- ACTIVITY
Which lines in the data below contain the word "vercel"? Pull each of them out.

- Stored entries
—————
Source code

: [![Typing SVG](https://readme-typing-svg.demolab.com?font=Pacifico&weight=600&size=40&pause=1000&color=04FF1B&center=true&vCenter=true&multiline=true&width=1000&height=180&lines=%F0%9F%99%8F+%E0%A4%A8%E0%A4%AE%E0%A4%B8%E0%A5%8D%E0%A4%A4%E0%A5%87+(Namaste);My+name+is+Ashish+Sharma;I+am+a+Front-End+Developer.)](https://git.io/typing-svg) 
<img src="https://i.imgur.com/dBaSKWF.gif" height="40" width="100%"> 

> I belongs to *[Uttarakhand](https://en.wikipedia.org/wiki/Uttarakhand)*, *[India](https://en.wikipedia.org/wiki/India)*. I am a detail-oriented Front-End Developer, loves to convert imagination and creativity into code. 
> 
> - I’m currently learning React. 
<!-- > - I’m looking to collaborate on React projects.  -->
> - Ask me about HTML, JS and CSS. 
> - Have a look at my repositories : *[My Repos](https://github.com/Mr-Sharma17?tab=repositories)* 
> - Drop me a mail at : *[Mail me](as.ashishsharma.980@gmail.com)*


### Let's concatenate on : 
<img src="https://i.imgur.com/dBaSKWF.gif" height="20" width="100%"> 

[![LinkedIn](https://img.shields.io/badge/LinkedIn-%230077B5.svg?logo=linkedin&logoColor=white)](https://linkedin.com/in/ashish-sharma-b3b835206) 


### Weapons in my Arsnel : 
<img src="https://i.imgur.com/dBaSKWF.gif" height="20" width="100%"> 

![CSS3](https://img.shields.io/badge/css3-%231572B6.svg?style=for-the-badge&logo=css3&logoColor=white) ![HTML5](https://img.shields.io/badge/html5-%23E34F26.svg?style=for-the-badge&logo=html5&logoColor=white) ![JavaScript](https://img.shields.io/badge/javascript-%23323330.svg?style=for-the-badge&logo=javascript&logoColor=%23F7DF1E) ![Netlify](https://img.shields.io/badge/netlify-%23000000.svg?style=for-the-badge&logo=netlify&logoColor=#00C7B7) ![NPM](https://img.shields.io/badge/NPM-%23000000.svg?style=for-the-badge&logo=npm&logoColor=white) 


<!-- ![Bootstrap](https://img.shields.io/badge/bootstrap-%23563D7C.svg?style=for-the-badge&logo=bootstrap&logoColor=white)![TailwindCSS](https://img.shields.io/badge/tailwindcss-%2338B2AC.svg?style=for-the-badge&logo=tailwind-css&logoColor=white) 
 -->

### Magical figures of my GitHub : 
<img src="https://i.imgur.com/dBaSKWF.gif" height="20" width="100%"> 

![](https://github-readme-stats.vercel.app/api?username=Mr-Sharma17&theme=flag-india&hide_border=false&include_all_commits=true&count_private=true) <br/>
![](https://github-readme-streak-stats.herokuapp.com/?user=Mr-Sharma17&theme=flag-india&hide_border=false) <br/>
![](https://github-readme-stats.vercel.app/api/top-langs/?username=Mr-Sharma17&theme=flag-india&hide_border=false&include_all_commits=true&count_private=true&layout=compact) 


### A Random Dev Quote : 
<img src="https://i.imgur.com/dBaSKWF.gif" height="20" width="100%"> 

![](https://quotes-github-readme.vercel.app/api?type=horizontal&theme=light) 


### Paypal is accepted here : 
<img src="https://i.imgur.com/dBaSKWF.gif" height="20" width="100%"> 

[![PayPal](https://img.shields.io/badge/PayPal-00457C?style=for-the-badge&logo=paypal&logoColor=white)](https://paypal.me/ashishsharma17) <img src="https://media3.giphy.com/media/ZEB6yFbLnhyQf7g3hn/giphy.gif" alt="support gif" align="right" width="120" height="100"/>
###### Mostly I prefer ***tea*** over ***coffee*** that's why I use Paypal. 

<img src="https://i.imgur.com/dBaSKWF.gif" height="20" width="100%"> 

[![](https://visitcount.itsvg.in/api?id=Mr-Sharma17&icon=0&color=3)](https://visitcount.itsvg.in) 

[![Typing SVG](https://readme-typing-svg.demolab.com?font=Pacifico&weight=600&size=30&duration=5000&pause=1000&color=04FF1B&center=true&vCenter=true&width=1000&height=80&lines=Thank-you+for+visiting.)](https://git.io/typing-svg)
—————
- RESULT
![](https://github-readme-stats.vercel.app/api?username=Mr-Sharma17&theme=flag-india&hide_border=false&include_all_commits=true&count_private=true) <br/>
![](https://github-readme-stats.vercel.app/api/top-langs/?username=Mr-Sharma17&theme=flag-india&hide_border=false&include_all_commits=true&count_private=true&layout=compact) 
![](https://quotes-github-readme.vercel.app/api?type=horizontal&theme=light) 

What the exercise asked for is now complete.